• **Instructions to follow**
Taking the records line by line, how many lines contain the word "save"? Answer with the number only.

Supplied records: Begin

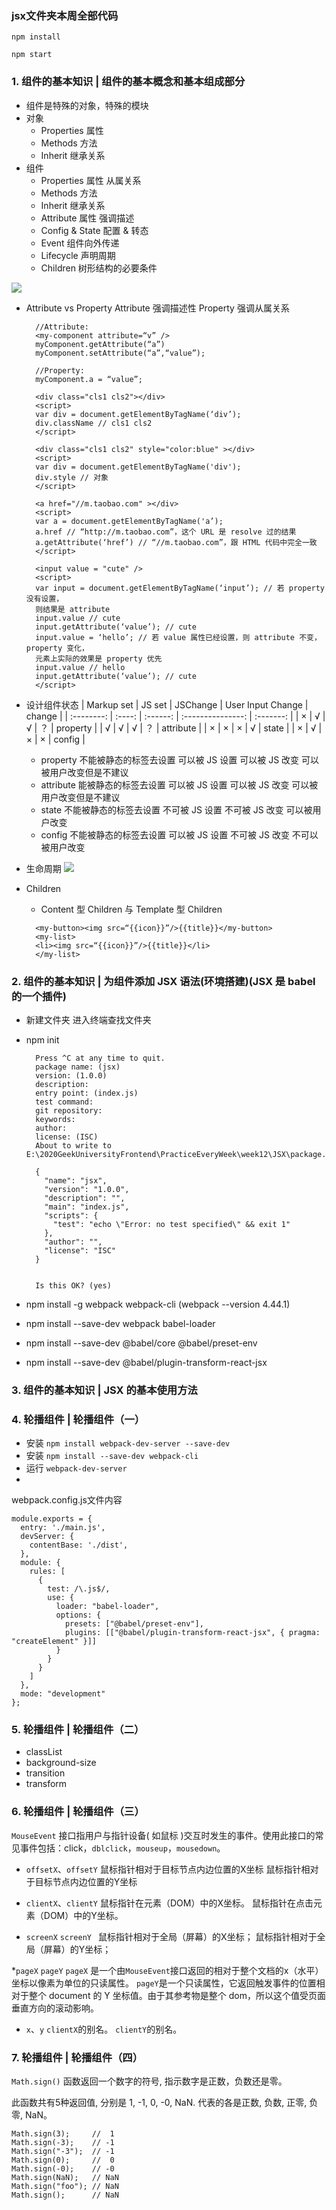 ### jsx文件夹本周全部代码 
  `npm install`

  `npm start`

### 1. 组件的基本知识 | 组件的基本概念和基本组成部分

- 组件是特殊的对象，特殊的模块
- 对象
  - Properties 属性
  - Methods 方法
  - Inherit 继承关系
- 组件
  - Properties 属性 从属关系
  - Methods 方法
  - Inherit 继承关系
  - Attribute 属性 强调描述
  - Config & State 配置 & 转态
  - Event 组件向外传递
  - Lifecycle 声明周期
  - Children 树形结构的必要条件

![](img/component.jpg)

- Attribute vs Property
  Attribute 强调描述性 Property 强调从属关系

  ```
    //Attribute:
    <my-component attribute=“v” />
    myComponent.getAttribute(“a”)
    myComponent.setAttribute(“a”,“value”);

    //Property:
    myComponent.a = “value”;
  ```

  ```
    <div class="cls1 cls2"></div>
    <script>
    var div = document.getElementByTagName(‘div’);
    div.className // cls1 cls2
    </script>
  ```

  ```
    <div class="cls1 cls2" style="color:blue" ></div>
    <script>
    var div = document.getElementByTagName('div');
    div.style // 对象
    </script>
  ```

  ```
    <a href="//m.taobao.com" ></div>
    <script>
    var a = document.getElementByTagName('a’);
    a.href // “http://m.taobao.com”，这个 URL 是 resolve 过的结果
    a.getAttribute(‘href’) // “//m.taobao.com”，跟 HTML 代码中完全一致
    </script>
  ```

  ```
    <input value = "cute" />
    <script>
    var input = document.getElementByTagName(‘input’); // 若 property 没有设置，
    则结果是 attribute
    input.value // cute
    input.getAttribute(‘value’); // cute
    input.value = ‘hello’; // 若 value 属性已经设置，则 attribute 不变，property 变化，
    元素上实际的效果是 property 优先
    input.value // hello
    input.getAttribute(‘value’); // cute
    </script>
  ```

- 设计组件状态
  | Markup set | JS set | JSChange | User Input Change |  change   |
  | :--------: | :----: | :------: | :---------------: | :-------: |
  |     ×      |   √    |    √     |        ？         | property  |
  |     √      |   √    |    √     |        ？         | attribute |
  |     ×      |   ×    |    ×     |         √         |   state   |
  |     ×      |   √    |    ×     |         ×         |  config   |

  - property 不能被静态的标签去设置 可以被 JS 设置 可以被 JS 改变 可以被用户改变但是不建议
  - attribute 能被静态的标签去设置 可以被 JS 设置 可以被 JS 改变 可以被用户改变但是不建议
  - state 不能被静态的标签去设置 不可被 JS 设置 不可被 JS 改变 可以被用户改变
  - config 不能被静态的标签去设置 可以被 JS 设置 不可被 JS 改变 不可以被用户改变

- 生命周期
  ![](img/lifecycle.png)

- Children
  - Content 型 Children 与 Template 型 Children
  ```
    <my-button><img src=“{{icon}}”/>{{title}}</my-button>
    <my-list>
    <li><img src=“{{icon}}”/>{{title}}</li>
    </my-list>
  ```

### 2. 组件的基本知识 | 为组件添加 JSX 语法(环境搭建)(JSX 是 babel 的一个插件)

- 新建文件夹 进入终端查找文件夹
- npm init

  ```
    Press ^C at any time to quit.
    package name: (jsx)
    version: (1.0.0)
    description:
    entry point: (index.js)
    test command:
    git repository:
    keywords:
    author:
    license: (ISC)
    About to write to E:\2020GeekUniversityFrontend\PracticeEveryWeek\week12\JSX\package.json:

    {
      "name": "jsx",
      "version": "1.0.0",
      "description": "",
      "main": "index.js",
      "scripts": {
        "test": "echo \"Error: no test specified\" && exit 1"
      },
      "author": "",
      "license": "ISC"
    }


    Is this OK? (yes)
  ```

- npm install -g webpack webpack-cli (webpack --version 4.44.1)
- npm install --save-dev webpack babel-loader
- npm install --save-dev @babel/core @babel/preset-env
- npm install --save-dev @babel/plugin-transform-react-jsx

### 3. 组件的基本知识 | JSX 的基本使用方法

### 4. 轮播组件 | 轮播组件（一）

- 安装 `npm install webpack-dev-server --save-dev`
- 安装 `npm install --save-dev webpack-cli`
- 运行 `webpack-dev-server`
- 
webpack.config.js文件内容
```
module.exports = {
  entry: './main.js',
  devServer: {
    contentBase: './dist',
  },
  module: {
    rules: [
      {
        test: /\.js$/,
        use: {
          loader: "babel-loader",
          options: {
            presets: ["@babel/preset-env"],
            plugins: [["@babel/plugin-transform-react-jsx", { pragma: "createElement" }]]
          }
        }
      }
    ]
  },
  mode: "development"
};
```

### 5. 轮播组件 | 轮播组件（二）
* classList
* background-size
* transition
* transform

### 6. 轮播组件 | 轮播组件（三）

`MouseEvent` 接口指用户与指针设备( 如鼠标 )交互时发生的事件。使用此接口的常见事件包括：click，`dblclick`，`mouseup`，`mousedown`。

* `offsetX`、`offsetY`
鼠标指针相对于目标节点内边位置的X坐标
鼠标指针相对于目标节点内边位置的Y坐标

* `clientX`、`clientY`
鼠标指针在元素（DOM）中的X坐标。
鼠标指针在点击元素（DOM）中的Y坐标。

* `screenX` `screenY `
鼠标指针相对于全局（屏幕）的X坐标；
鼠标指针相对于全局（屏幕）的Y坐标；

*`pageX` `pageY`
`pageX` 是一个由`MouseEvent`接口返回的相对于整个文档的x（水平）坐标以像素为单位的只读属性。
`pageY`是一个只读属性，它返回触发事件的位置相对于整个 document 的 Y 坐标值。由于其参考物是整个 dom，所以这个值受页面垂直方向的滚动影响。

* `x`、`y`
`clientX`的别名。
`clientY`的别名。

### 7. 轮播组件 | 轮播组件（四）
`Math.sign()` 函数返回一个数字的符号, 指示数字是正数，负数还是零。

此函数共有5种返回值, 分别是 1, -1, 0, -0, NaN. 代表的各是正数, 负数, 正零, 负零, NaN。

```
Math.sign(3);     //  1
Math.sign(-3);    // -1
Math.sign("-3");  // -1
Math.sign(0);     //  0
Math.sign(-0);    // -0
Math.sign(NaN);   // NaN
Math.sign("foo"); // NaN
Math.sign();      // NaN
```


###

Supplied records: End
Supplied records: Begin

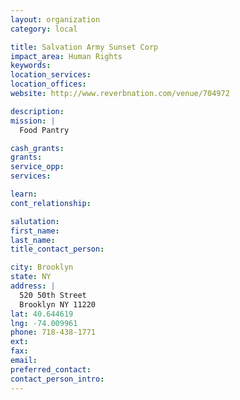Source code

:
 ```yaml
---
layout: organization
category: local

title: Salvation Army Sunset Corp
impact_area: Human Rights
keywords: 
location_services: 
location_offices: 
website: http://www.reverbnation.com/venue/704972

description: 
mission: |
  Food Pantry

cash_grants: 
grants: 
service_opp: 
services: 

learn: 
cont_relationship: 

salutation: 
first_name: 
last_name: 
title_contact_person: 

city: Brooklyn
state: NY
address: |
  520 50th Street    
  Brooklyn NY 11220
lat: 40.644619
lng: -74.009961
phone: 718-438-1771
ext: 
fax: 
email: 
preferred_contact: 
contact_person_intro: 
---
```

Supplied records: End

• **Task output**
5